Lalu bisakah kita kaya dari menulis? Inilah yang mungkin menjadi salah satu pemicu seseorang dalam menulis; menulis karena ingin kaya! Mimpi itu bisa terwujud jika memang kita serius menulis. Misal, kita bisa menembus satu atau dua media setiap minggu, kita akan mendapatkan honor yang lumayan dari media. Apalagi kalau kita sudah terjun dalam penulisan buku yang memang cukup menggiurkan untuk ukuran seorang penulis. Terutama jika kita bisa menerbitkan buku yang punya nilai jual tinggi alias mampu menembus angka penjualan yang fantastis sehingga karya tersebut diklaim best sellerkarena berkali-kali cetak ulang. Seperti Habiburrahman el-Syirazy dan Andrea Hirata yang konon mampu mengantongi milyaran rupiah dari royalti buku-bukunya.
Tapi sebaliknya, seorang penulis akan gigit jari ketika karyanya tak bergerak di pasaran. Royalti yang diharapkan pun tak juga mengalir ke rekeningnya. Padahal sudah banyak karyanya yang diterbitkan. Atau seorang penulis yang tak pernah menerima honor karena ulah media “nakal” yang tidak mau membayar atas karya-karyanya yang dimuat.
Pertanyaannya, apakah dengan begitu kita termasuk penulis yang matrealistis?

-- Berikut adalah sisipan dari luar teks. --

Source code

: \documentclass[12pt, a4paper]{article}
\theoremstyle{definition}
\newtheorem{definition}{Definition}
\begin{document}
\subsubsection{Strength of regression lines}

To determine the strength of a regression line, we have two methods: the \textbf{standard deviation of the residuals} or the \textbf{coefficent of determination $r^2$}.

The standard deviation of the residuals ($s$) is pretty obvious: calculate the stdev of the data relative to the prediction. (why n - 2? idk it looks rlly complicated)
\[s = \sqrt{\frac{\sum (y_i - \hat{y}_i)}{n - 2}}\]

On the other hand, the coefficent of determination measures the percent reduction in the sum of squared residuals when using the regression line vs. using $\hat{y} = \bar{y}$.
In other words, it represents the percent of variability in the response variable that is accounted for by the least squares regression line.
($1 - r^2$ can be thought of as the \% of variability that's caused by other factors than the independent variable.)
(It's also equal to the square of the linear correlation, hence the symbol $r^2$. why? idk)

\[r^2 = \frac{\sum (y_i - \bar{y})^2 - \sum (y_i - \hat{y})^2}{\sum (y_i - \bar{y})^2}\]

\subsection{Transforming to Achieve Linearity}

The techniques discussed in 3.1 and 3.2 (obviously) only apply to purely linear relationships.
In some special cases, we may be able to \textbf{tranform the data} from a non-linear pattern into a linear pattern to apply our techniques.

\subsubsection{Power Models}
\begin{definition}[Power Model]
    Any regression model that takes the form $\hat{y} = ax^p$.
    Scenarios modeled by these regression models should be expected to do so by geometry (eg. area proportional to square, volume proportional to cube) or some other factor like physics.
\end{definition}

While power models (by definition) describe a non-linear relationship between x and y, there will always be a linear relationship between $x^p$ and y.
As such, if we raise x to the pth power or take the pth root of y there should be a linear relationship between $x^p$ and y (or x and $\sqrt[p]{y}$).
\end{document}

Seorang penulis yang serius menulis dan mampu mempertahankan idealismenya sebagai penulis, suatu saat akan menuai sesuatu yang diharapkan. Mungkin setahun, lima tahun, bahkan sepuluh tahun yang akan datang, eksistensinya sebagai penulis akan terwujud. Tentu dengan kemampuan yang selalu diasah dan pantang menyerah.
*) Pembina Komunitas Penulis Santri PP Mathlabul Ulum, Sumenep.